There’s never a dearth of Japanese restaurants in Singapore. But if it’s quality you’re looking for, then perhaps this very abundance is going to be more of a hindrance than a help since most seem to be aiming to outdo the rest with even-more-value-for-money menus while ditching quality. I will admit that I do sometimes cave in for more wallet-friendly sushi, just because they’re there and I’d gnaw a finger off if I didn’t get any.
Rakuzen, as I was pleasantly surprised to find out, has most of its ingredients imported directly from Japan, from its sashimi to its rice. No middleman is involved, so all you get is quality food without the burden of carrying any extra costs because of reselling. Their lunch and dinner sets are especially notable for that value-for-money quality that seems to be a constant criteria for most people.

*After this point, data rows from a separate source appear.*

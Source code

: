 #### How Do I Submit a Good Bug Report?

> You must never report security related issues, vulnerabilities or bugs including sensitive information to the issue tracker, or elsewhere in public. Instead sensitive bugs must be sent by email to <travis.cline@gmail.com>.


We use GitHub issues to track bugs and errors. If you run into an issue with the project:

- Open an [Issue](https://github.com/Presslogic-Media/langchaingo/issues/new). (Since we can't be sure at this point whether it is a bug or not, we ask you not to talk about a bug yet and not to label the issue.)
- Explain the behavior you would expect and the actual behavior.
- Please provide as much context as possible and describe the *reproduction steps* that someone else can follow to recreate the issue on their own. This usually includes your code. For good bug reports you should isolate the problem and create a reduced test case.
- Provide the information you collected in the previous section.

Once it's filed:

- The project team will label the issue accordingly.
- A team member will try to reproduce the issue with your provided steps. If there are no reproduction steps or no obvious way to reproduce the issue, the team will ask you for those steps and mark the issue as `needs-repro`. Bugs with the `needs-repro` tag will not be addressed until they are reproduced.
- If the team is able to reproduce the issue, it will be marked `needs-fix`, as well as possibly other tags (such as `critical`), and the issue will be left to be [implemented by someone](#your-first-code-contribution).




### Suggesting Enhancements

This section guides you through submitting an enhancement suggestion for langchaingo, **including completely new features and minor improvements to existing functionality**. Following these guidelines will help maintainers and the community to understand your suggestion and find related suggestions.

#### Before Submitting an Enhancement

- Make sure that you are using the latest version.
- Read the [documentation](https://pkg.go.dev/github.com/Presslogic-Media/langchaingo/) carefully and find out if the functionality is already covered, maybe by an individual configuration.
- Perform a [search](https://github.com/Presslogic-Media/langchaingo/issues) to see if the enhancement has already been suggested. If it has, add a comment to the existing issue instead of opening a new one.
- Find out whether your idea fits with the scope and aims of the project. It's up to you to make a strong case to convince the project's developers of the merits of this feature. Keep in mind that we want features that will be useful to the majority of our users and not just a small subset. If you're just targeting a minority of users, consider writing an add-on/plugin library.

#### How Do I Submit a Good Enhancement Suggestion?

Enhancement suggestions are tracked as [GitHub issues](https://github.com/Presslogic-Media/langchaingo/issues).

Their second outlet at Tampines opened on the 14th of September, just a month or so back. The restaurant is welcoming, bright and airy, with light wood finishings and a pleasant ambience, and when I was invited to dine there for lunch on a weekday, I must say that their lunch crowd looked incredibly promising. It’s no wonder, really, when their set lunches (usually bentos) start from $14 onwards.
This beauty right here is but one of Rakuzen’s Special Broiled dishes, the Fire Mackerel ($16). The saba arrives lightly scored in diagonal cuts and is marinated for at least two hours with tangy rice wine vinegar before being wrapped in konbu for extra umami.
Now, I love pyrotechnics. Put me anywhere where there’s a light show, flames, and sizzling fat, and my eyes will be satisfied. All dishes from the Special Broiled section of the menu will arrive looking pristine and … pure … before a wait staff – armed with a blowtorch – starts searing each piece, the skin blistering and charring, releasing a beautiful smoky aroma, and then suddenly your dish has attitude. You know, the golden-brown, crisp, yet fatty and tender kind.
It’s your choice whether to drape a thin slice of sweet, pickled ginger over the mackerel, but personally, I loved how there was sweet crunch with smoky, tender fish. A slice of the saba alone is light, delicate, doesn’t particularly reek distinctly of mackerel, and should be savoured with the ponzu sauce that accompanies the dish.